- Exercise
Using the records below, report how many lines include "Talent", and give no more than the number.
━━━ Information given ━━━
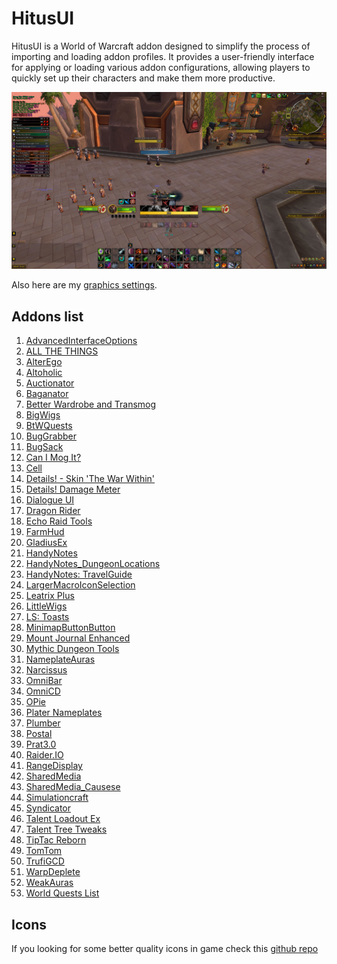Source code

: # HitusUI

HitusUI is a World of Warcraft addon designed to simplify the process of
importing and loading addon profiles. It provides a user-friendly interface
for applying or loading various addon configurations, allowing
players to quickly set up their characters and make them more productive.

![Game UI Preview](assets/preview.jpg?raw=true)

Also here are my [graphics settings](assets/graphics-settings.png?raw=true).

## Addons list

1. [AdvancedInterfaceOptions](https://www.curseforge.com/wow/addons/advancedinterfaceoptions)
1. [ALL THE THINGS](https://www.curseforge.com/wow/addons/all-the-things)
1. [AlterEgo](https://www.curseforge.com/wow/addons/alterego)
1. [Altoholic](https://www.curseforge.com/wow/addons/altoholic)
1. [Auctionator](https://www.curseforge.com/wow/addons/auctionator)
1. [Baganator](https://www.curseforge.com/wow/addons/baganator)
1. [Better Wardrobe and Transmog](https://www.curseforge.com/wow/addons/better-wardrobe-and-transmog)
1. [BigWigs](https://www.curseforge.com/wow/addons/big-wigs)
1. [BtWQuests](https://www.curseforge.com/wow/addons/btw-quests)
1. [BugGrabber](https://www.curseforge.com/wow/addons/bug-grabber)
1. [BugSack](https://www.curseforge.com/wow/addons/bugsack)
1. [Can I Mog It?](https://www.curseforge.com/wow/addons/can-i-mog-it)
1. [Cell](https://www.curseforge.com/wow/addons/cell)
1. [Details! - Skin 'The War Within'](https://www.curseforge.com/wow/addons/details-skin-the-war-within)
1. [Details! Damage Meter](https://www.curseforge.com/wow/addons/details)
1. [Dialogue UI](https://www.curseforge.com/wow/addons/dialogueui)
1. [Dragon Rider](https://www.curseforge.com/wow/addons/dragon-rider)
1. [Echo Raid Tools](https://www.curseforge.com/wow/addons/echo-raid-tools)
1. [FarmHud](https://www.curseforge.com/wow/addons/farmhud)
1. [GladiusEx](https://www.curseforge.com/wow/addons/gladiusex)
1. [HandyNotes](https://www.curseforge.com/wow/addons/handynotes)
1. [HandyNotes_DungeonLocations](https://www.curseforge.com/wow/addons/handynotes_dungeonlocations)
1. [HandyNotes: TravelGuide](https://www.curseforge.com/wow/addons/handynotes-travelguide)
1. [LargerMacroIconSelection](https://www.curseforge.com/wow/addons/larger-macro-icon-selection)
1. [Leatrix Plus](https://www.curseforge.com/wow/addons/leatrix-plus)
1. [LittleWigs](https://www.curseforge.com/wow/addons/little-wigs)
1. [LS: Toasts](https://www.curseforge.com/wow/addons/ls-toasts)
1. [MinimapButtonButton](https://www.curseforge.com/wow/addons/minimapbuttonbutton)
1. [Mount Journal Enhanced](https://www.curseforge.com/wow/addons/mount-journal-enhanced)
1. [Mythic Dungeon Tools](https://www.curseforge.com/wow/addons/mythic-dungeon-tools)
1. [NameplateAuras](https://www.curseforge.com/wow/addons/nameplateauras)
1. [Narcissus](https://www.curseforge.com/wow/addons/narcissus)
1. [OmniBar](https://www.curseforge.com/wow/addons/omnibar)
1. [OmniCD](https://www.curseforge.com/wow/addons/omnicd)
1. [OPie](https://www.curseforge.com/wow/addons/opie)
1. [Plater Nameplates](https://www.curseforge.com/wow/addons/plater-nameplates)
1. [Plumber](https://www.curseforge.com/wow/addons/plumber)
1. [Postal](https://www.curseforge.com/wow/addons/postal)
1. [Prat3.0](https://www.curseforge.com/wow/addons/prat-3-0)
1. [Raider.IO](https://www.curseforge.com/wow/addons/raiderio)
1. [RangeDisplay](https://www.curseforge.com/wow/addons/range-display)
1. [SharedMedia](https://www.curseforge.com/wow/addons/sharedmedia)
1. [SharedMedia_Causese](https://www.curseforge.com/wow/addons/sharedmedia_causese)
1. [Simulationcraft](https://www.curseforge.com/wow/addons/simulationcraft)
1. [Syndicator](https://www.curseforge.com/wow/addons/syndicator)
1. [Talent Loadout Ex](https://www.curseforge.com/wow/addons/talent-loadout-ex)
1. [Talent Tree Tweaks](https://www.curseforge.com/wow/addons/talent-tree-tweaks)
1. [TipTac Reborn](https://www.curseforge.com/wow/addons/tiptac-reborn)
1. [TomTom](https://www.curseforge.com/wow/addons/tomtom)
1. [TrufiGCD](https://www.curseforge.com/wow/addons/trufigcd)
1. [WarpDeplete](https://www.curseforge.com/wow/addons/warpdeplete)
1. [WeakAuras](https://www.curseforge.com/wow/addons/weakauras-2)
1. [World Quests List](https://www.curseforge.com/wow/addons/world-quests-list)

## Icons

If you looking for some better quality icons in game check this [github repo](https://github.com/kodewdle/IconPacks)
━━━
- Answer box
2